I found the connection really interesting. In a way we aim to be places of change too in that those who arrive feeling isolated, lonely and unable to contribute find themselves connected, accepted and able to participate. One of our principles is to keep the lines between guest and host very blurred and to encourage all who visit a place of welcome to make some sort of contribution to its running whether that is helping with the washing-up, baking a cake or opening up conversation with newcomers.

The place of change our workshop member was talking about was much more specific and purposeful. It was a place where young people were found routes into employment, training and independent living. But I wondered if that sort of change can happen without being welcomed, without being known and appreciated before being ‘sorted.’ Or if we are too welcomed, if we belong too much and we are too secure, does the incentive to change disappear. I sometimes think I am least ‘changed’ when I am with my parents and in-laws – I seem to stay stuck as I was 20 years ago!

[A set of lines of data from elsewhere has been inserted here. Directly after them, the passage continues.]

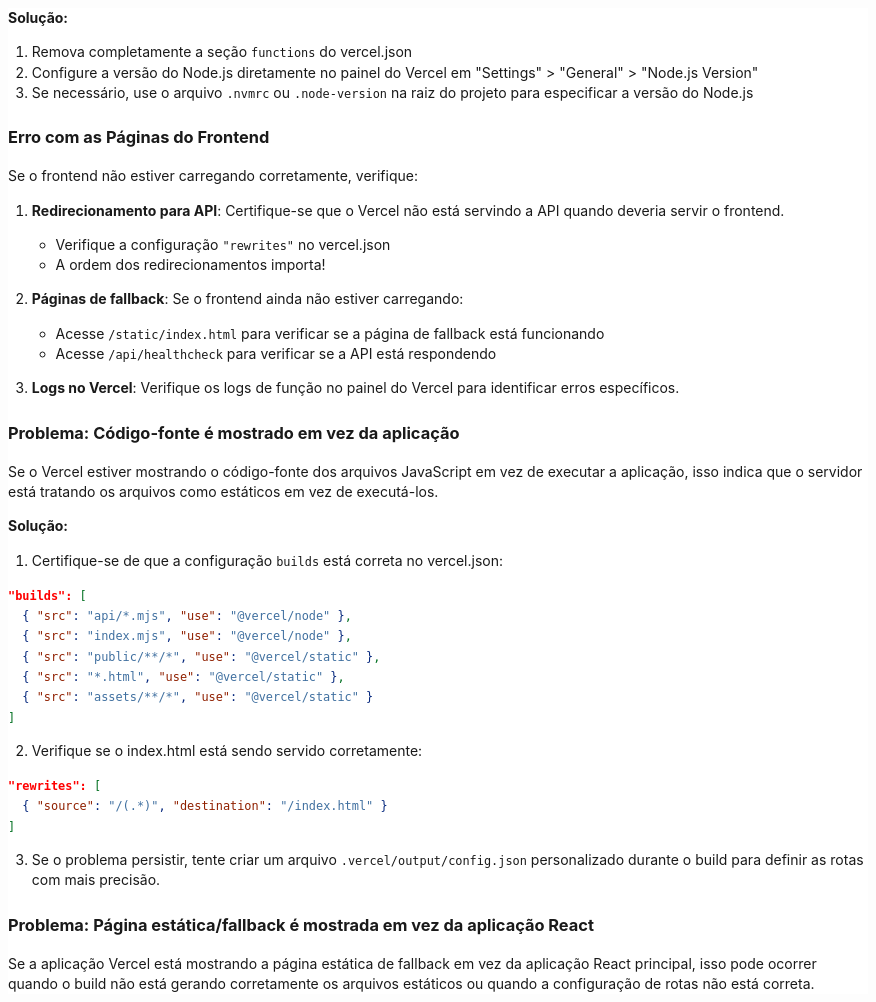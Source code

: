 **Solução:**
1. Remova completamente a seção `functions` do vercel.json
2. Configure a versão do Node.js diretamente no painel do Vercel em "Settings" > "General" > "Node.js Version"
3. Se necessário, use o arquivo `.nvmrc` ou `.node-version` na raiz do projeto para especificar a versão do Node.js

### Erro com as Páginas do Frontend

Se o frontend não estiver carregando corretamente, verifique:

1. **Redirecionamento para API**: Certifique-se que o Vercel não está servindo a API quando deveria servir o frontend.
   - Verifique a configuração `"rewrites"` no vercel.json
   - A ordem dos redirecionamentos importa!

2. **Páginas de fallback**: Se o frontend ainda não estiver carregando:
   - Acesse `/static/index.html` para verificar se a página de fallback está funcionando
   - Acesse `/api/healthcheck` para verificar se a API está respondendo

3. **Logs no Vercel**: Verifique os logs de função no painel do Vercel para identificar erros específicos.

### Problema: Código-fonte é mostrado em vez da aplicação

Se o Vercel estiver mostrando o código-fonte dos arquivos JavaScript em vez de executar a aplicação, isso indica que o servidor está tratando os arquivos como estáticos em vez de executá-los.

**Solução:**
1. Certifique-se de que a configuração `builds` está correta no vercel.json:
```json
"builds": [
  { "src": "api/*.mjs", "use": "@vercel/node" },
  { "src": "index.mjs", "use": "@vercel/node" },
  { "src": "public/**/*", "use": "@vercel/static" },
  { "src": "*.html", "use": "@vercel/static" },
  { "src": "assets/**/*", "use": "@vercel/static" }
]
```

2. Verifique se o index.html está sendo servido corretamente:
```json
"rewrites": [
  { "source": "/(.*)", "destination": "/index.html" }
]
```

3. Se o problema persistir, tente criar um arquivo `.vercel/output/config.json` personalizado durante o build para definir as rotas com mais precisão.

### Problema: Página estática/fallback é mostrada em vez da aplicação React

Se a aplicação Vercel está mostrando a página estática de fallback em vez da aplicação React principal, isso pode ocorrer quando o build não está gerando corretamente os arquivos estáticos ou quando a configuração de rotas não está correta.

I think the Christian theologian Miroslav Volf’s idea of a ‘Catholic Personality’ sheds some light on this. In his fascinating  book ‘Exclusion and Embrace‘ he describes the catholic personality as being enriched by others and reflecting multiple others in a particular way. He says that being born of the Spirit creates a fissure between the Christian and their own culture through which they ‘other’ can come in . ‘The Spirit unlocks the doors of my heart saying: “You are not only you, others belong to you too.”‘

So when we can distance ourselves from our identity, perhaps our family ties and our comfort zone we make room for the ‘other’ to enrich and change us. This seems to make sense of some of the difficult passages in scripture when Jesus seems to dismiss his earthly family to make room for the new ‘others’ that have become his disciples.Or the bits that tell us we cannot be a disciple without hating our parents.

Preaching on the Holy Spirit this week I was struck that the gift of tongues given to the disciples in Acts had a very practical purpose. It meant that people from different cultures and ethnicities could understand each other and speak the truth to each other. Our churches could become places of welcome and change if they help us to make space for the stranger or the ‘other’ and welcome them so deeply that our very character and personality is changed.

Maya Angelou seemed to be thinking of something similar when she wrote her poem – Touched by an Angel. Its how I concluded my sermon and I’ll give her the last word here too.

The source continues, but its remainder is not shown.